In 1882, the Chinese Exclusion Act restricted Chinese immigration to the US, prohibited Chinese females from immigrating on grounds of “prostitution,” and revoked the citizenship of any US citizen who married a Chinese male. The consequences of this xenophobic legislation motivated Chinese immigrants to flee racial violence in the American West and to settle in Manhattan’s Chinatown. With a population now of around fifty thousand (2010 census), this remains the largest ethnically Chinese enclave in the Western Hemisphere.

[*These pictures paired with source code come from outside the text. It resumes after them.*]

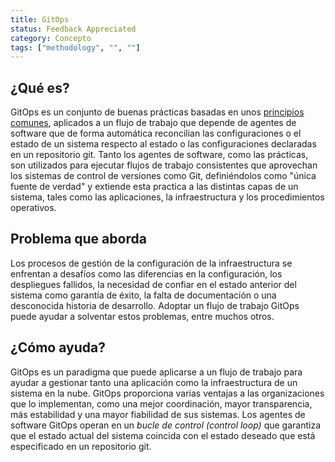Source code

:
 ```yaml
---
title: GitOps
status: Feedback Appreciated
category: Concepto
tags: ["methodology", "", ""]
---
```


## ¿Qué es?

GitOps es un conjunto de buenas prácticas basadas en unos [principios comunes](https://opengitops.dev/),
aplicados a un flujo de trabajo que depende de agentes de software que
de forma automática reconcilian las configuraciones o el estado de un sistema respecto al estado o las configuraciones declaradas en un repositorio git.
Tanto los agentes de software, como las prácticas, son utilizados para ejecutar flujos de trabajo consistentes que
aprovechan los sistemas de control de versiones como Git, definiéndolos como "única fuente de verdad" y
extiende esta practica a las distintas capas de un sistema, tales como las aplicaciones, la infraestructura y los procedimientos operativos.

## Problema que aborda

Los procesos de gestión de la configuración de la infraestructura se enfrentan a desafíos
como las diferencias en la configuración, los despliegues fallidos, la necesidad de confiar en el estado anterior del sistema como garantía de éxito,
la falta de documentación o una desconocida historia de desarrollo.
Adoptar un flujo de trabajo GitOps puede ayudar a solventar estos problemas, entre muchos otros.

## ¿Cómo ayuda?

GitOps es un paradigma que puede aplicarse a un flujo de trabajo
para ayudar a gestionar tanto una aplicación como la infraestructura de un sistema en la nube.
GitOps proporciona varias ventajas a las organizaciones
que lo implementan, como una mejor coordinación, mayor transparencia, más estabilidad y una mayor fiabilidad de sus sistemas.
Los agentes de software GitOps operan en un *bucle de control (control loop)* que garantiza que el estado actual del sistema coincida
con el estado deseado que está especificado en un repositorio git.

Barbershop Row on Doyers Street

Thanks to New York’s geographic location as a port city with high industrial employment and easy connections to the American interior, this city became the primary point of entry for waves of immigrant groups in the nineteenth century: Irish, Germans, Italians, and Eastern Europeans. What makes the Chinese different, though, is the survival and resilience of the immigrant community they created. Other immigrant groups – namely the Germans and Irish – converged around large neighborhoods and surrounded themselves with familiar languages and businesses. Of these enclaves, all have since disappeared. The children of these first-generation immigrants successfully assimilated into American society, earned higher incomes than their parents, and therefore chose to disperse to non-immigrant neighborhoods with better housing stock and schools. Yet, the Chinese remained.
The resilience of this community results from a confluence of factors: cultural, geographic, and political. Of innumerable immigrant groups to the US, the Chinese were among the only to have the most restrictive laws placed on their immigration. This stigma drove them toward three types of low-paid labor – with which white Americans still deeply associate with the Chinese – laundries, restaurants, and garment manufacturing. Like the Chinese, other groups – particularly Irish-immigrant females – began working in these professions, but they soon climbed the social ladder.

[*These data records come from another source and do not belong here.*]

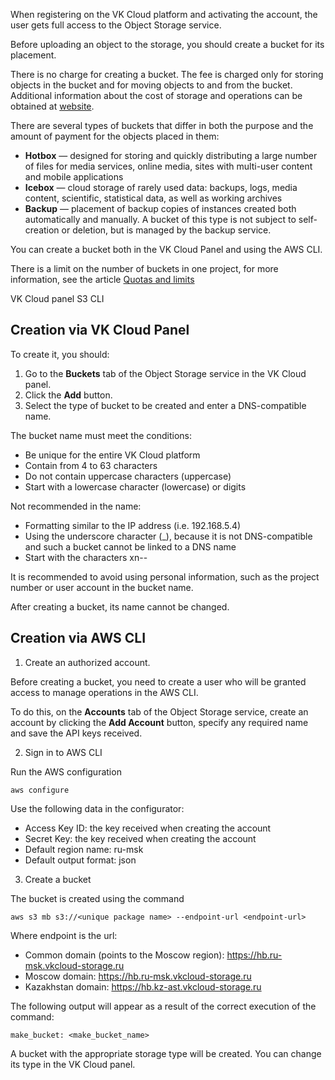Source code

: When registering on the VK Cloud platform and activating the account, the user gets full access to the Object Storage service.

Before uploading an object to the storage, you should create a bucket for its placement.

<note>

There is no charge for creating a bucket. The fee is charged only for storing objects in the bucket and for moving objects to and from the bucket. Additional information about the cost of storage and operations can be obtained at [website](https://cloud.vk.com/pricing).

</note>

There are several types of buckets that differ in both the purpose and the amount of payment for the objects placed in them:

- **Hotbox** — designed for storing and quickly distributing a large number of files for media services, online media, sites with multi-user content and mobile applications
- **Icebox** — cloud storage of rarely used data: backups, logs, media content, scientific, statistical data, as well as working archives
- **Backup** — placement of backup copies of instances created both automatically and manually. A bucket of this type is not subject to self-creation or deletion, but is managed by the backup service.

You can create a bucket both in the VK Cloud Panel and using the AWS CLI.

<warn>

There is a limit on the number of buckets in one project, for more information, see the article [Quotas and limits](/en/tools-for-using-services/account/concepts/quotasandlimits#cloud_storage_c24c9efe)

</warn>

<tabs>
<tablist>
<tab>VK Cloud panel</tab>
<tab>S3 CLI</tab>
</tablist>
<tabpanel>

## Creation via VK Cloud Panel

To create it, you should:

1. Go to the **Buckets** tab of the Object Storage service in the VK Cloud panel.
2. Click the **Add** button.
3. Select the type of bucket to be created and enter a DNS-compatible name.

<warn>

The bucket name must meet the conditions:

- Be unique for the entire VK Cloud platform
- Contain from 4 to 63 characters
- Do not contain uppercase characters (uppercase)
- Start with a lowercase character (lowercase) or digits

Not recommended in the name:

- Formatting similar to the IP address (i.e. 192.168.5.4)
- Using the underscore character (\_), because it is not DNS-compatible and such a bucket cannot be linked to a DNS name
- Start with the characters xn--

It is recommended to avoid using personal information, such as the project number or user account in the bucket name.

After creating a bucket, its name cannot be changed.

</warn>

</tabpanel>
<tabpanel>

## Creation via AWS CLI

1. Create an authorized account.

Before creating a bucket, you need to create a user who will be granted access to manage operations in the AWS CLI.

To do this, on the **Accounts** tab of the Object Storage service, create an account by clicking the **Add Account** button, specify any required name and save the API keys received.

2. Sign in to AWS CLI

Run the AWS configuration

```console
aws configure
```

Use the following data in the configurator:

- Access Key ID: the key received when creating the account
- Secret Key: the key received when creating the account
- Default region name: ru-msk
- Default output format: json

3. Create a bucket

The bucket is created using the command

```console
aws s3 mb s3://<unique package name> --endpoint-url <endpoint-url>
```

Where endpoint is the url:

- Common domain (points to the Moscow region): https://hb.ru-msk.vkcloud-storage.ru
- Moscow domain: https://hb.ru-msk.vkcloud-storage.ru
- Kazakhstan domain: https://hb.kz-ast.vkcloud-storage.ru

The following output will appear as a result of the correct execution of the command:

```console
make_bucket: <make_bucket_name>
```

A bucket with the appropriate storage type will be created. You can change its type in the VK Cloud panel.

</tabpanel>
</tabs>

Mosco Street and Mulberry Bend

As an architectural historian, I see that the political and racial agenda of exclusion is imprinted in the built environment of Chinatown. To present this neighborhood’s geography: For most of its history, Chinatown was bordered to the north by Canal Street, to the east by Bowery, and to the South and West by the city’s federal courthouse and jail. The center of this community lies on the low wetland above a filled-in and polluted lake called the Collect Pond. Historically, this area contained the city’s worst housing stock, was home to the city’s first tenement building (65 Mott Street), and was the epicenter for waterborne cholera during the epidemics of 1832 (~3,000 deaths) and again in 1866 (1,137 deaths). The city’s first slum clearance project was also in Chinatown to create what is now present-day Columbus Park.
Race-based policies of exclusion can take different forms in the built-environment. The quality of street cleaning and the frequency of street closures are a place to start. Some of the city’s dirtiest sidewalks and streets are consistently located within Chinatown – as well as some of the most crowded with street vendors, particularly Mulberry and Mott Street). Yet, as these streets continue northward above Canal Street, their character changes. The street sections immediately north in the enclave of Little Italy are frequently cleaned and closed for traffic most of the year to create a car-free pedestrian mall bordered by upscale Italian restaurants for tourists. The sections of Mulberry Street in Chinatown are always open to traffic and truck deliveries.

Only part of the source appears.